LISTED RECORDS START

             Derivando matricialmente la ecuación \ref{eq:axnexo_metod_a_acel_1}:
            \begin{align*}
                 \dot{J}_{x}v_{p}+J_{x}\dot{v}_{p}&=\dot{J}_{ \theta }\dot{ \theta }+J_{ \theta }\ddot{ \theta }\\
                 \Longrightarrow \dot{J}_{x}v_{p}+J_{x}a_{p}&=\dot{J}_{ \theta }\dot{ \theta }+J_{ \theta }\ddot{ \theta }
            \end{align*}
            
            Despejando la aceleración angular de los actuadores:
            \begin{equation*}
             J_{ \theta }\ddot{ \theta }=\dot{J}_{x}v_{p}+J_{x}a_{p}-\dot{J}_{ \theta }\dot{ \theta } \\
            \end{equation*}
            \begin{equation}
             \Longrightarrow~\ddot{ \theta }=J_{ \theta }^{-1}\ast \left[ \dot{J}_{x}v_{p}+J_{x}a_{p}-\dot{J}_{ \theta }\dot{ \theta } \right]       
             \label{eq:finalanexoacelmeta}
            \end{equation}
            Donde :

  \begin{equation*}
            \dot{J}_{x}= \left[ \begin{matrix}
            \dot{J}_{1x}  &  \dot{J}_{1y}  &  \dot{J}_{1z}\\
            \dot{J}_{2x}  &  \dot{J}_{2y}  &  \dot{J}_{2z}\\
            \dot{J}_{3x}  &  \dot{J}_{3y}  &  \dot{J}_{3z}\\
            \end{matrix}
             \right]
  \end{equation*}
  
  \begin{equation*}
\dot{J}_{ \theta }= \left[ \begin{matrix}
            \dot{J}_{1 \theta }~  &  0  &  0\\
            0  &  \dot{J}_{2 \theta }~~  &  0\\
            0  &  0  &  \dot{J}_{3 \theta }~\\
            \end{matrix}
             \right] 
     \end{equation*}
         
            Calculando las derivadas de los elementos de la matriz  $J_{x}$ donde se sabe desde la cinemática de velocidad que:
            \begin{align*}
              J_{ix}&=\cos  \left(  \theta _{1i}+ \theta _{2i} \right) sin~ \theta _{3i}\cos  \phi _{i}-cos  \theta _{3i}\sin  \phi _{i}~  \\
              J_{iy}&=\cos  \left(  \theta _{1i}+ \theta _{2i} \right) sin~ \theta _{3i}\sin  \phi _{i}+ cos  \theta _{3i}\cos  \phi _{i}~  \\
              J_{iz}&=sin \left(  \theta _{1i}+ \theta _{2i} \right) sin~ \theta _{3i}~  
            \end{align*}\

LISTED RECORDS END

WHAT NEEDS TO BE DONE: Scan the listing above, and wherever a line holds the string "equation", copy that line.

ANSWER SPACE:
            \begin{equation*}
            \end{equation*}
            \begin{equation}
            \end{equation}
  \begin{equation*}
  \end{equation*}
  \begin{equation*}
     \end{equation*}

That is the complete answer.